Task details
Which lines below hold the word "feet"? Copy all of them.

Rendered images with source text:
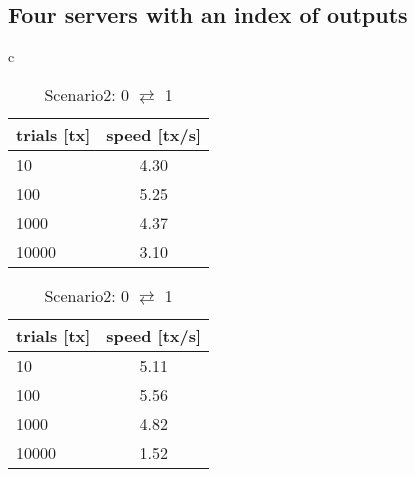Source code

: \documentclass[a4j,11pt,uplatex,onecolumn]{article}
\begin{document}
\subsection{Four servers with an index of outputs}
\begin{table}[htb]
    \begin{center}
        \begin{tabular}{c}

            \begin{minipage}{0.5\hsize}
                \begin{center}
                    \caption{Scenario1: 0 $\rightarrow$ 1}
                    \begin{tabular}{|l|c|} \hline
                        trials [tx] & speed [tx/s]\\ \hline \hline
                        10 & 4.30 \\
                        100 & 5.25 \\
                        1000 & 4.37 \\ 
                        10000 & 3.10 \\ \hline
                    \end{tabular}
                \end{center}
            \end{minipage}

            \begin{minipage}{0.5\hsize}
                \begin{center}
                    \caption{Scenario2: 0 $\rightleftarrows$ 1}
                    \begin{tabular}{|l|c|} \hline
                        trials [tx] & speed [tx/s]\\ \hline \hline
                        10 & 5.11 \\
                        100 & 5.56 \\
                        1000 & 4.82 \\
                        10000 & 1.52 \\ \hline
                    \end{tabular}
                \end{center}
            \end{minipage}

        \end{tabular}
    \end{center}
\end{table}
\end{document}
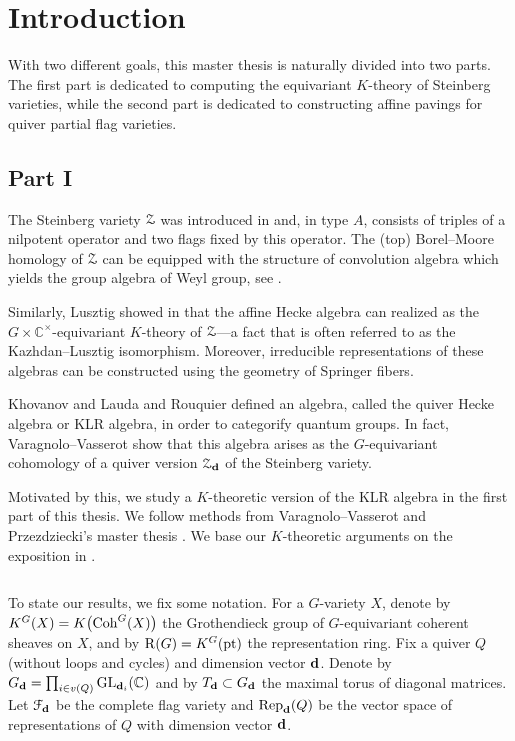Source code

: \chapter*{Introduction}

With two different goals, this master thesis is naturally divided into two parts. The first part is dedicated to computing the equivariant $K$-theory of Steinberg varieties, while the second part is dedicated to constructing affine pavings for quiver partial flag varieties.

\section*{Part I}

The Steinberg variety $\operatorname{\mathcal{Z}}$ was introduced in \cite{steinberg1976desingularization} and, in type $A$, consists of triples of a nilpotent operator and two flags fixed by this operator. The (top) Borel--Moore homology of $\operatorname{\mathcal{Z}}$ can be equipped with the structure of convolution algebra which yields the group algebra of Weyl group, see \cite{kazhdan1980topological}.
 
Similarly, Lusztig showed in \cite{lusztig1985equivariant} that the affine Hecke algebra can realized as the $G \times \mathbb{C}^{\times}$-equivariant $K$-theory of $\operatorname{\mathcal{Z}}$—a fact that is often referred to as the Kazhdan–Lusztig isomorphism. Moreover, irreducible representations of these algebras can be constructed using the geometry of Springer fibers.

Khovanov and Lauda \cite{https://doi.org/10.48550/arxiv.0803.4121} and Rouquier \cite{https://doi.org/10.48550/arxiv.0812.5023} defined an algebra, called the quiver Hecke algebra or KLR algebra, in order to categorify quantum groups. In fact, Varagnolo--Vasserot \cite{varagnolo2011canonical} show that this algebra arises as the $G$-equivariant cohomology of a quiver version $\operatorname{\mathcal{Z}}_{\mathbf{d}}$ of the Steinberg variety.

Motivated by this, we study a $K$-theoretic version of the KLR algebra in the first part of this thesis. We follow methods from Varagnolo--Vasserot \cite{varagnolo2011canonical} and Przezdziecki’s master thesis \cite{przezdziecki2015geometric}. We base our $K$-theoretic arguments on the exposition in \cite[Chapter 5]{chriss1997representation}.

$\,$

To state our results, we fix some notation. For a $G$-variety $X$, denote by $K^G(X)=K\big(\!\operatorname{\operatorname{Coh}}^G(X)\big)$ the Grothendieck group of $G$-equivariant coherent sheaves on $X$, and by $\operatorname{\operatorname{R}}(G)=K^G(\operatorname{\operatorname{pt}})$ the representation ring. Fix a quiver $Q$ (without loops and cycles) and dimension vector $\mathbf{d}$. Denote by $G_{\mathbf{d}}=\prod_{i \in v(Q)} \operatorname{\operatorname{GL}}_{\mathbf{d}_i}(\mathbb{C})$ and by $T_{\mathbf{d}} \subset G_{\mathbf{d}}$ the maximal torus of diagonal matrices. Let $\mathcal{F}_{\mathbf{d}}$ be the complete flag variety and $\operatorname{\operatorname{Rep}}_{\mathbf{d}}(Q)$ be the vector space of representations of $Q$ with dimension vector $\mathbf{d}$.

==

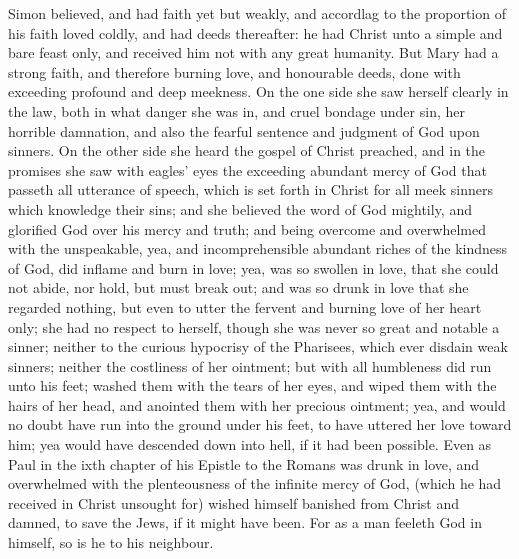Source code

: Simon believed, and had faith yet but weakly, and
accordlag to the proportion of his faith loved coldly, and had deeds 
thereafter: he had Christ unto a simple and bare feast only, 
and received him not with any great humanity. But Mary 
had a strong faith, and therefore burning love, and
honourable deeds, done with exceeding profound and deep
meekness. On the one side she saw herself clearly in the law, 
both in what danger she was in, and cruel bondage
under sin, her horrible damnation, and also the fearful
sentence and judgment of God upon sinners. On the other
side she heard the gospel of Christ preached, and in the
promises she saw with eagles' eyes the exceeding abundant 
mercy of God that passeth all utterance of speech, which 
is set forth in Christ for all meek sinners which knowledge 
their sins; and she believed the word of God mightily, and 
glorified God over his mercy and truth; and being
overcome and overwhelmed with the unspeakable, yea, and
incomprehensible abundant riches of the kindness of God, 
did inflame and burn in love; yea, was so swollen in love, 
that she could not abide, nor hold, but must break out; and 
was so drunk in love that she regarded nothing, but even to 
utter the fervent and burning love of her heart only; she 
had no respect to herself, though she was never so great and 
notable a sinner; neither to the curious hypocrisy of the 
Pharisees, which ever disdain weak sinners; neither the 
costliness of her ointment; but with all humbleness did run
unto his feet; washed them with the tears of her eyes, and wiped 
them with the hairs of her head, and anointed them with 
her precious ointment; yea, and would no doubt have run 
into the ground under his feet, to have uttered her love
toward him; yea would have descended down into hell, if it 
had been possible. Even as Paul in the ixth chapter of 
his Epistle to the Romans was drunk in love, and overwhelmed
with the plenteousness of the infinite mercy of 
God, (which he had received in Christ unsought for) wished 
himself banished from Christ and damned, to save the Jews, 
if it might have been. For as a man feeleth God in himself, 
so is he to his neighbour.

Output below
unto his feet; washed them with the tears of her eyes, and wiped 
into the ground under his feet, to have uttered her love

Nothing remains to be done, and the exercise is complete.